For some of us, it can be a bit of a problem. They say you shouldn't give advice unless you've been asked for it; some would advise you not to take too freely the advice of others; and most would concur that it's unwise to act as one's own counsel in a court of law. But when you tire of "trying cases in the media"—which is to say, reading yet another grim or gruesome story in the news—you can always turn to the frequently helpful and often delightfully written "advice column," a genre made famous in the 1933 novel Miss Lonelyhearts by Nathanael West. Born Nathan Weinstein, West set the stage, as it were (the film version, Lonelyhearts, starring Montgomery Clift, recently aired on TCM), for a slew of "agony aunts" to come. Though some are still published in the paper, most advice columns today can be easily found online. The mere salutations in a letter to Cheryl Strayed ("Dear Sugar...") would probably start melting your problems away before you could even put down your pen. Some of my other favorites include "Miss Manners"; "Dear Prudence"; "Savage Love"; and, though she hasn't made it onto Wikipedia quite yet, "Dear Carolyn" (along, of course, with any grammar ones I can get my hands on).
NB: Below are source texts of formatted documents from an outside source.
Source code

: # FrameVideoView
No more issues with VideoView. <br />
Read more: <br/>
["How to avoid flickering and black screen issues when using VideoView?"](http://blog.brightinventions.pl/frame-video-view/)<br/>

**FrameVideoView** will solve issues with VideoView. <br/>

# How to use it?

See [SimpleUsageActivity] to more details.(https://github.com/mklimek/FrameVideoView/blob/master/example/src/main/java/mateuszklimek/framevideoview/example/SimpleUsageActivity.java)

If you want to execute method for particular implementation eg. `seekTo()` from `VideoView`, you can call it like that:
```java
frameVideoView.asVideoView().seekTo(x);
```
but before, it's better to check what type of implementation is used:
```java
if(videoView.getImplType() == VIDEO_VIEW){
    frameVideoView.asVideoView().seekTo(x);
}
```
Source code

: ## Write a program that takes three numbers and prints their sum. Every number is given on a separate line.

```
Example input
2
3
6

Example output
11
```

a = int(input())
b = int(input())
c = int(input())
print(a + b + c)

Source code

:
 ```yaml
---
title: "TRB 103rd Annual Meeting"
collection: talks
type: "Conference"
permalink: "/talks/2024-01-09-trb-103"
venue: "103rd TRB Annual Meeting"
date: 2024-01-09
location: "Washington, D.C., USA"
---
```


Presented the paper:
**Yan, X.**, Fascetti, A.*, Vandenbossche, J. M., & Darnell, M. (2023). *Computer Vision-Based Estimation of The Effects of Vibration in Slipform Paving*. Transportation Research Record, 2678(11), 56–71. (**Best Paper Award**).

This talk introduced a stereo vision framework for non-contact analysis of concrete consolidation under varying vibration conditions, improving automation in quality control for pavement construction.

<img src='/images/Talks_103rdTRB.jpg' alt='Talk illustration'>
Long gone, but eagerly consulted as well, were Cynthia Heimel's "Problem Lady" and "Since You Asked" by Cary Tennis. My advice to you is to take all their advice, even if somebody else had to ask for it first. And don't thank me. It's no problem. Today's typo turned up five times in OhioLINK, and 266 times in WorldCat.

(Cover of first UK edition of Miss Lonelyhearts, from Wikipedia.)